We’ll exchange hopes for happiness and good fortune in 2020 much like we did gifts a week ago for Christmas. We also will take time to remember others and many will continue to open their hearts to help charitable causes.
And perhaps we’ll remember the spirit of the season — that of kindness, charity and love for others.
Yet, like some kind of dark cloud or gnawing pain that just won’t go away there is also something like a particular dread about this new year.
Though our personal challenges and worries may never be more clear than today, many shudder at the thought of the trials to looming larger by the day for our country.
It’s not just the upcoming state and national elections, the impeachment trial or even the regular session of the Legislature and so on that’s causing this dismay.
Perhaps the House of Representatives’ impeachment vote was most emblematic of the true underlying concern in these hyper-partisan times.
That vote Dec. 18 was very bad news for the legacy of President Trump, despite what happens in his Senate trial or at the polls in November.
But what was truly disconcerting for our country, 197 Republicans voted against impeachment, and all 233 Democrats believed equally strongly the other way.
You have to believe that the issues in this vote were too complex, or self-evident, and those men and women too intelligent to arrive at such a strictly partisan vote.
But it’s obvious that individual conscience and thought as a moral compass of government has gone astray.
That is, such voting has stuck us with a government divided by party — where our leaders look to their party loyalty instead of that to their country or their conscience.

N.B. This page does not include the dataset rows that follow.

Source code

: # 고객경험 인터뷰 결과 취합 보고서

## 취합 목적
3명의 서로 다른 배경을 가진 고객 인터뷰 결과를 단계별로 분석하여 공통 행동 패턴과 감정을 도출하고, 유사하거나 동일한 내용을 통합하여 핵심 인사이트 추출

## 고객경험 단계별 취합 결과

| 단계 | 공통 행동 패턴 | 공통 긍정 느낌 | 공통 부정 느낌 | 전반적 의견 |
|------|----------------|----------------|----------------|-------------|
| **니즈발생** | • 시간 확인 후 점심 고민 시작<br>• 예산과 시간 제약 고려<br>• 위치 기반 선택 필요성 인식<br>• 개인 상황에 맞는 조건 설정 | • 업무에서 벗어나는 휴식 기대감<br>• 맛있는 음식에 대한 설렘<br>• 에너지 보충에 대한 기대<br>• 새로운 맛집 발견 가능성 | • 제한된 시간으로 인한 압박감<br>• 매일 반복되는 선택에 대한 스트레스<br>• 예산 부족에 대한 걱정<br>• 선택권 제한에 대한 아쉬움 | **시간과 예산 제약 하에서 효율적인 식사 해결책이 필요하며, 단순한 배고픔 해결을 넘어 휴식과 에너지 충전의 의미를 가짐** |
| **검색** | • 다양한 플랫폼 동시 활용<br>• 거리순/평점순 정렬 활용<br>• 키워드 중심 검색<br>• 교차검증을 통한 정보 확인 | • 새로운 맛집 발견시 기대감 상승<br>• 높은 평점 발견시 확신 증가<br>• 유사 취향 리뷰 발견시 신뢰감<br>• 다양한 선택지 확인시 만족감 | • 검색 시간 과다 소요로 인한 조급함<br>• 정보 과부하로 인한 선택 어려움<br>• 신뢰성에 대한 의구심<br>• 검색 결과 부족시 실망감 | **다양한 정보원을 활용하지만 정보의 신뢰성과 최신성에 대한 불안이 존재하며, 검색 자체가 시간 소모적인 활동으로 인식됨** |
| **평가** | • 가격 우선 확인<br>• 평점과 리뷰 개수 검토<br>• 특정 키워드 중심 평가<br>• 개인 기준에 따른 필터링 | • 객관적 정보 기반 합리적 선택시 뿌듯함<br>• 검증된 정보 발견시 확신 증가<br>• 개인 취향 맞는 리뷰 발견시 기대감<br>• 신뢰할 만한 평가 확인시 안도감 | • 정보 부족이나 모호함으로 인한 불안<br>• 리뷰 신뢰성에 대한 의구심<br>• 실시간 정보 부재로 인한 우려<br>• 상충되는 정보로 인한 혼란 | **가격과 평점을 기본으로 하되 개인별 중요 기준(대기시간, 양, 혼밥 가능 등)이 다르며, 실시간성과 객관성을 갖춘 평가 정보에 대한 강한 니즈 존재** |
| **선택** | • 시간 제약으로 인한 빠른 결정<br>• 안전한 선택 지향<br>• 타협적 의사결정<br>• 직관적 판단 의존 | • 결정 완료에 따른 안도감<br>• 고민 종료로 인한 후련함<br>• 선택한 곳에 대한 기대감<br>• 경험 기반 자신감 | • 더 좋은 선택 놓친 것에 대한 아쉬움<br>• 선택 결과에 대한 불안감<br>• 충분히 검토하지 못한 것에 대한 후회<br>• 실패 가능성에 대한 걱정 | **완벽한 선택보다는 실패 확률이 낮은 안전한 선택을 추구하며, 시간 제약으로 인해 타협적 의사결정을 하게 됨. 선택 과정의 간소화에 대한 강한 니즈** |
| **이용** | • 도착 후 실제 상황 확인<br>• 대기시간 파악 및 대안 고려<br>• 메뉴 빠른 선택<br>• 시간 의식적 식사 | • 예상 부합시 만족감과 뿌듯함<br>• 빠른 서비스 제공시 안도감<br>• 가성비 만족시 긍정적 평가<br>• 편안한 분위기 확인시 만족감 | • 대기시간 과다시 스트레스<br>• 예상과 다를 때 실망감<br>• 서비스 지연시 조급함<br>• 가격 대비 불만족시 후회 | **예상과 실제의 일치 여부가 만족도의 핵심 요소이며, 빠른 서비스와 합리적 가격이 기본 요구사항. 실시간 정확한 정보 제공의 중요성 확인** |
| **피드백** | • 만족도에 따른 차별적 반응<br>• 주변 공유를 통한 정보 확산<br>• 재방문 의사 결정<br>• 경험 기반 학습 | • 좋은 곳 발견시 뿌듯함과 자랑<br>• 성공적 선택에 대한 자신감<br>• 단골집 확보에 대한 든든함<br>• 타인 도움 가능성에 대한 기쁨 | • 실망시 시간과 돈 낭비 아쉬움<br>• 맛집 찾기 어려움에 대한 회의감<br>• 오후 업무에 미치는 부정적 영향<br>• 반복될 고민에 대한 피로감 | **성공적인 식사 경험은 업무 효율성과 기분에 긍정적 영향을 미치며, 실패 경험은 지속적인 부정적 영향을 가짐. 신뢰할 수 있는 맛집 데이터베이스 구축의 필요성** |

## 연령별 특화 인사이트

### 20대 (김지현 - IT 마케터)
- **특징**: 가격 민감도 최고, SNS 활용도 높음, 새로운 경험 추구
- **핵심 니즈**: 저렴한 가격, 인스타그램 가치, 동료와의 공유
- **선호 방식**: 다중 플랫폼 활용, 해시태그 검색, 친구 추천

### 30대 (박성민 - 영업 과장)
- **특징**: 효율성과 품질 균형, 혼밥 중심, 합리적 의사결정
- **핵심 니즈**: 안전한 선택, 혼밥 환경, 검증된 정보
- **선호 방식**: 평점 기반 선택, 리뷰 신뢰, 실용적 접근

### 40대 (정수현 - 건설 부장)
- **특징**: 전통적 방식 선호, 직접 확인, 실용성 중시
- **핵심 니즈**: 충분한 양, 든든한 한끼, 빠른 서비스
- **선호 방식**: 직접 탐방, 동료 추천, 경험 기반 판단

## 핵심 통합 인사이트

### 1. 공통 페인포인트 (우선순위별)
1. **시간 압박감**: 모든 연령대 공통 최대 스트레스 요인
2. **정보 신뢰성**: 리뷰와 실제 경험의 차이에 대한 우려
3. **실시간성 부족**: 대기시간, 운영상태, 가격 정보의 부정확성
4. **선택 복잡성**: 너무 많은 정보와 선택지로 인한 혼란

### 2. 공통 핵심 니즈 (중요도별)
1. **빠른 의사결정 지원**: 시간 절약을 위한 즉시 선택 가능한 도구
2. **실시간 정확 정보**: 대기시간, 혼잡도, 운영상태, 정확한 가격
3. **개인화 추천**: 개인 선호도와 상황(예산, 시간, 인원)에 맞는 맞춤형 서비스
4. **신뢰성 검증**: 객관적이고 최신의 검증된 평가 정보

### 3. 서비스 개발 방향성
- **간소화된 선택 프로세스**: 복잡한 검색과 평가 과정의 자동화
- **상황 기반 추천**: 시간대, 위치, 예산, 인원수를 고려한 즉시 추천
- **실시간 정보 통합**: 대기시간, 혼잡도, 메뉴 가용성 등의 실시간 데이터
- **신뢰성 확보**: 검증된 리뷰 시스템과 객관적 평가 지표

We will undoubtedly see this same kind of tribal voting at the polls this year and during the legislative session and continuing in Congress, despite the gravity of these times.
Some will argue in the coming months that the conduct of the president matters. As does the conduct of the members of the House and the Senate as well as our own.
But we believe, more importantly the Constitution of our country and the rule of law matters most — more than either party or our politics.
It’s our hope that we resolve in the coming year to look beyond regimented partisan voting and politics.
We are often more inclined to look for the good in others and practice more patience at this time of the year.
Why not keep that spirit in our hearts and consicence throughout the coming year.